Sehr geehrte Frau Präsidentin! Liebe Kolleginnen und Kollegen! Warum müssen wir uns im Jahre 2020 mit den Nachwirkungen der Monarchie beschäftigen?
(Simone Barrientos [DIE LINKE]: Das frage ich mich auch! – Dr. Franziska Brantner [BÜNDNIS 90/DIE GRÜNEN]: Sehr gute Frage!)
Ja, das ist eine gute Frage, da wir ja alle wissen und das auch breit gefeiert haben, dass erfreulicherweise mit der Revolution von 1918 die Monarchie hinweggefegt wurde, wofür wir den Revolutionärinnen und Revolutionären heute noch dankbar sein können.
(Beifall bei der LINKEN)
Denn Monarchie ist natürlich qua Konstitution das Gegenteil von Demokratie, das Gegenteil von Herrschaft der Bevölkerung.

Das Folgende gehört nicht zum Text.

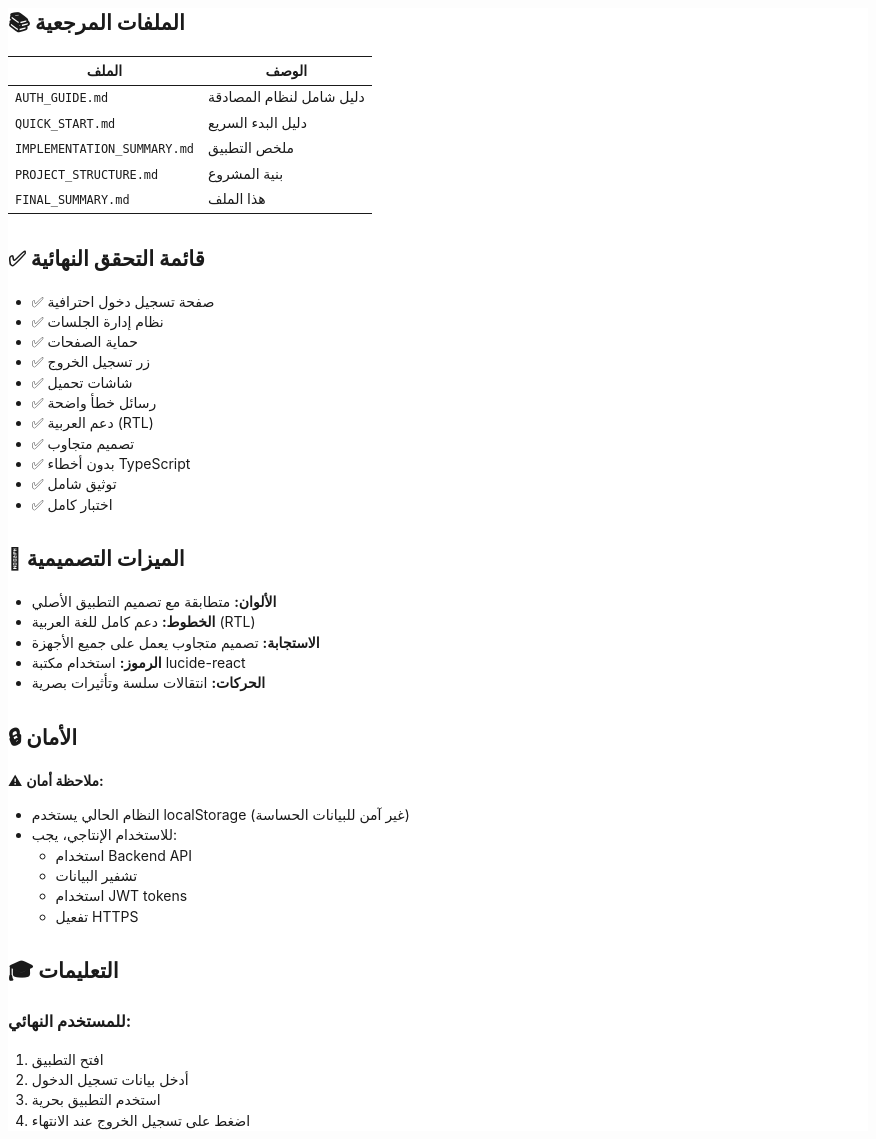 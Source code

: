 ## 📚 الملفات المرجعية

| الملف | الوصف |
|------|-------|
| `AUTH_GUIDE.md` | دليل شامل لنظام المصادقة |
| `QUICK_START.md` | دليل البدء السريع |
| `IMPLEMENTATION_SUMMARY.md` | ملخص التطبيق |
| `PROJECT_STRUCTURE.md` | بنية المشروع |
| `FINAL_SUMMARY.md` | هذا الملف |

## ✅ قائمة التحقق النهائية

- ✅ صفحة تسجيل دخول احترافية
- ✅ نظام إدارة الجلسات
- ✅ حماية الصفحات
- ✅ زر تسجيل الخروج
- ✅ شاشات تحميل
- ✅ رسائل خطأ واضحة
- ✅ دعم العربية (RTL)
- ✅ تصميم متجاوب
- ✅ بدون أخطاء TypeScript
- ✅ توثيق شامل
- ✅ اختبار كامل

## 🎨 الميزات التصميمية

- **الألوان:** متطابقة مع تصميم التطبيق الأصلي
- **الخطوط:** دعم كامل للغة العربية (RTL)
- **الاستجابة:** تصميم متجاوب يعمل على جميع الأجهزة
- **الرموز:** استخدام مكتبة lucide-react
- **الحركات:** انتقالات سلسة وتأثيرات بصرية

## 🔒 الأمان

⚠️ **ملاحظة أمان:**
- النظام الحالي يستخدم localStorage (غير آمن للبيانات الحساسة)
- للاستخدام الإنتاجي، يجب:
  - استخدام Backend API
  - تشفير البيانات
  - استخدام JWT tokens
  - تفعيل HTTPS

## 🎓 التعليمات

### للمستخدم النهائي:
1. افتح التطبيق
2. أدخل بيانات تسجيل الدخول
3. استخدم التطبيق بحرية
4. اضغط على تسجيل الخروج عند الانتهاء
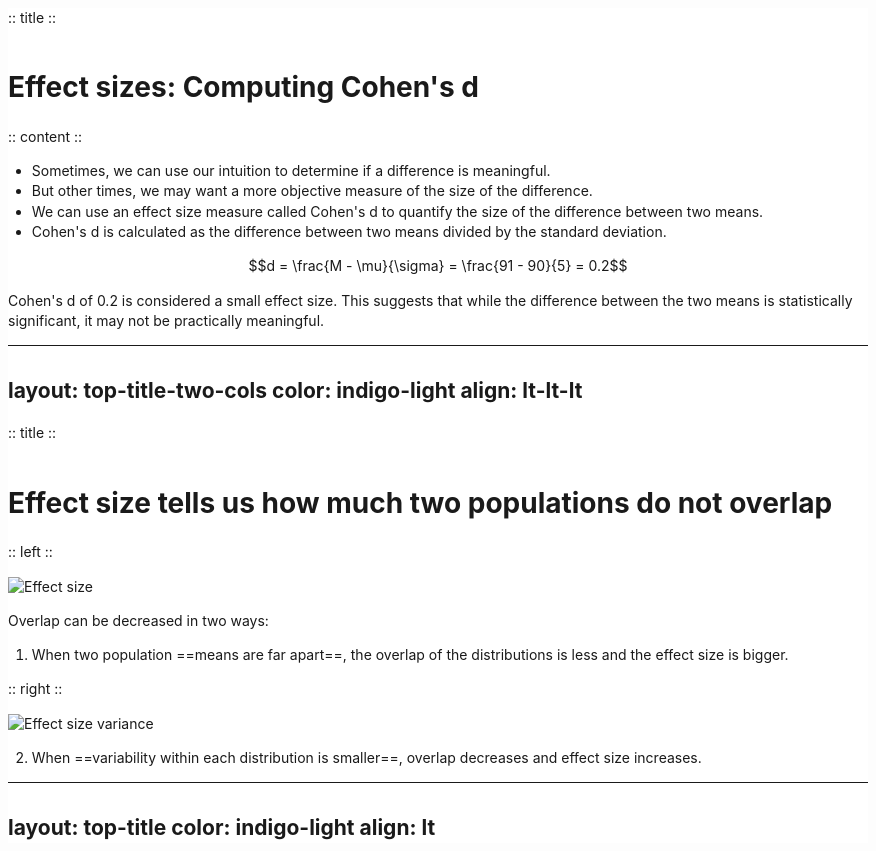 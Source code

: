 :: title ::

# Effect sizes: Computing Cohen's d

:: content ::
- Sometimes, we can use our intuition to determine if a difference is meaningful.
- But other times, we may want a more objective measure of the size of the difference.
- We can use an effect size measure called Cohen's d to quantify the size of the difference between two means.
- Cohen's d is calculated as the difference between two means divided by the standard deviation.

<p v-click>

$$d = \frac{M - \mu}{\sigma} = \frac{91 - 90}{5} = 0.2$$

</p>

<p v-click>
Cohen's d of 0.2 is considered a small effect size. This suggests that while the difference between the two means is statistically significant, it may not be practically meaningful.
</p>


---
layout: top-title-two-cols
color: indigo-light
align: lt-lt-lt
---

:: title ::
# Effect size tells us how much two populations do not overlap

:: left ::

<img src="/images/lecture9/effect_size.png" alt="Effect size" class="w-1/2 mx-auto"/>

Overlap can be decreased in two ways:

1. When two population ==means are far apart==, the overlap of the distributions is less and the effect size is bigger.

:: right ::

<img src="/images/lecture9/effect_size_var.png" alt="Effect size variance" class="w-3/4 mx-auto"/>
<br>

2. When ==variability within each distribution is smaller==, overlap decreases and effect size increases. 


---
layout: top-title
color: indigo-light
align: lt
---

(Dr. Alexander Gauland [AfD]: Das ist Quatsch, Herr Korte! – Weitere Zurufe von der AfD)
– Mit Lehren aus der Geschichte haben Sie es nun wirklich nicht. Das wissen wir. Deswegen sind Sie bei dieser Frage erst einmal grundsätzlich raus.
(Beifall bei der LINKEN sowie bei Abgeordneten der SPD und des BÜNDNISSES 90/DIE GRÜNEN)
Aber es geht um Folgendes, um etwas ganz Handfestes:
Erstens. Die Familie, die sogenannte Erbengemeinschaft der Hohenzollern, möchte eine Entschädigung haben für Enteignungen, die es nach 1945 umfangreich gegeben hat. Denn damals schätzte die sowjetische Militäradministration – wie auch später die DDR – den deutschen Adel ein als zutiefst verstrickt in den Nationalsozialismus und sah in ihm mit eine der Hauptursachen dafür und hat ihn deswegen in ihrem Geltungsbereich vollständig enteignet. Diese Entscheidung, um es hier einmal klar auszusprechen, war historisch und moralisch durch und durch richtig, bei allen anderen Fehlentscheidungen, die es damals gegeben hat.
(Beifall bei der LINKEN sowie bei Abgeordneten des BÜNDNISSES 90/DIE GRÜNEN)
Zweitens. Es geht – das wird alles gleich zusammengefasst – um noch etwas anderes. Die besagte Erbengemeinschaft möchte dazu eine Rückgabe sehr vieler Kulturgüter. Die bizarrste Forderung, die selbst der Staatsministerin, die auch anwesend ist, irgendwann zu bunt wurde, war die Forderung des sogenannten Hauses Hohenzollern nach einem unentgeltlichen Wohnrecht im Schloss Cecilienhof, im Schloss Lindstedt oder in der Villa Liegnitz.
(Stefan Liebich [DIE LINKE]: Frechheit!)
Das ist natürlich so dermaßen abgedreht – wenn man sich das überlegt –, überhaupt so etwas zu formulieren. Deswegen muss ich leider feststellen, dass die Hohenzollern mental offenbar noch nicht in der Republik angekommen sind.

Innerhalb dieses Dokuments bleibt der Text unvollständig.